*What is required*
Scan the data that follows and count the lines with the string "below"; answer with the count alone.

*Available records*
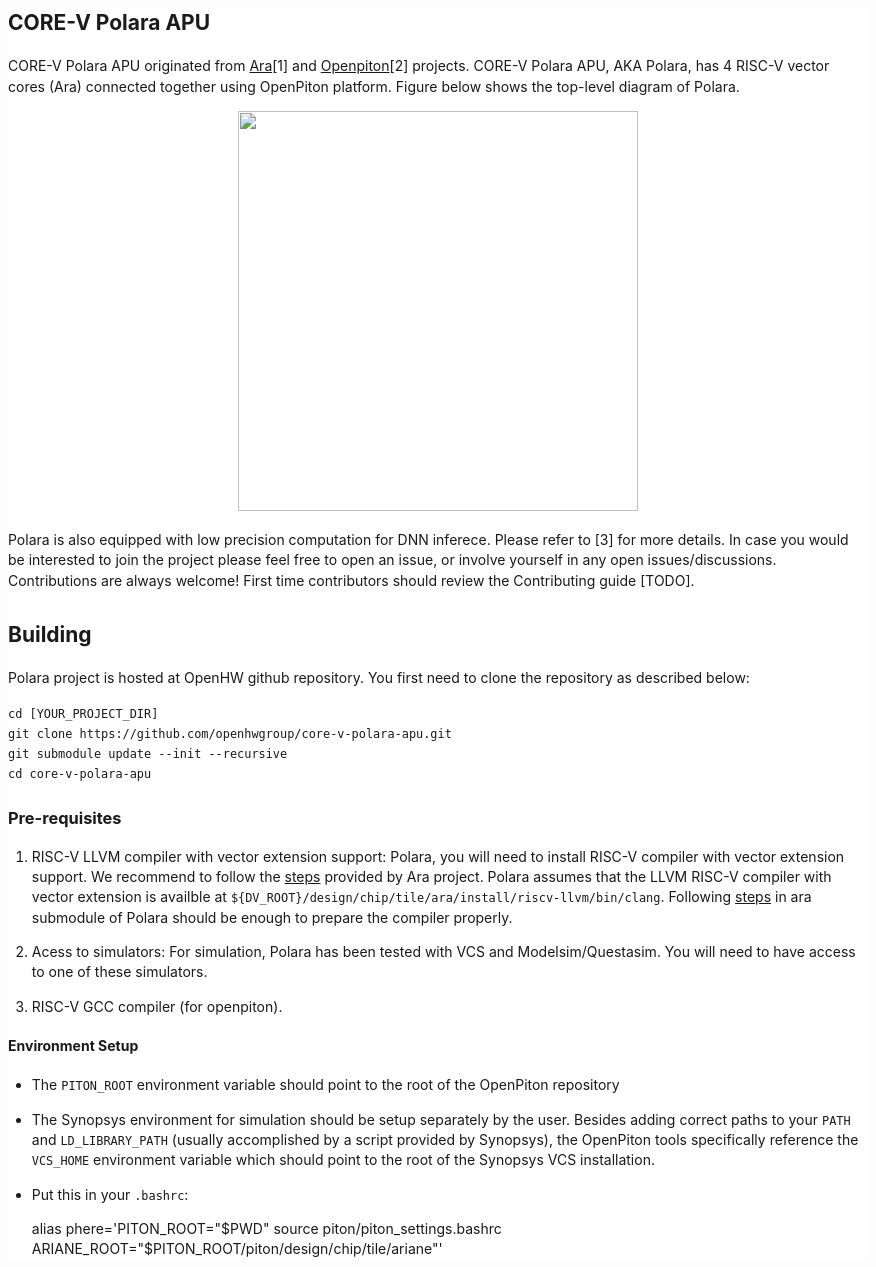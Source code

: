 ## CORE-V Polara APU

CORE-V Polara APU originated from [Ara](https://github.com/pulp-platform/ara)[1] and [Openpiton](https://github.com/PrincetonUniversity/openpiton)[2] projects. CORE-V Polara APU, AKA Polara, has 4 RISC-V vector cores (Ara) connected together using OpenPiton platform. Figure below shows the top-level diagram of Polara. 


<p align="center">
<img src="docs/Polara_toplevel.png" width="400" height="400"/>
</p>


Polara is also equipped with low precision computation for DNN inferece. Please refer to [3] for more details. In case you would be interested to join the project please feel free to open an issue, or involve yourself in any open issues/discussions. Contributions are always welcome! First time contributors should review the Contributing guide [TODO].

## Building

Polara project is hosted at OpenHW github repository. You first need to clone the repository as described below:

    cd [YOUR_PROJECT_DIR]
    git clone https://github.com/openhwgroup/core-v-polara-apu.git
    git submodule update --init --recursive
    cd core-v-polara-apu

### Pre-requisites

1. RISC-V LLVM compiler with vector extension support: Polara, you will need to install RISC-V compiler with vector extension support. We recommend to follow the [steps](https://github.com/pulp-platform/ara#toolchain) provided by Ara project. Polara assumes that the LLVM RISC-V compiler with vector extension is availble at `${DV_ROOT}/design/chip/tile/ara/install/riscv-llvm/bin/clang`. Following [steps](https://github.com/pulp-platform/ara#toolchain) in ara submodule of Polara should be enough to prepare the compiler properly. 

2. Acess to simulators: For simulation, Polara has been tested with VCS and Modelsim/Questasim. You will need to have access to one of these simulators. 

3. RISC-V GCC compiler (for openpiton).


#### Environment Setup
- The ```PITON_ROOT``` environment variable should point to the root of the OpenPiton repository
- The Synopsys environment for simulation should be setup separately by the user.  Besides adding correct paths to your ```PATH``` and ```LD_LIBRARY_PATH``` (usually accomplished by a script provided by Synopsys), the OpenPiton tools specifically reference the ```VCS_HOME``` environment variable which should   point to the root of the Synopsys VCS installation.

- Put this in your `.bashrc`:

    alias phere='PITON_ROOT="$PWD" source piton/piton_settings.bashrc ARIANE_ROOT="$PITON_ROOT/piton/design/chip/tile/ariane"'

*Answer to the problem*
2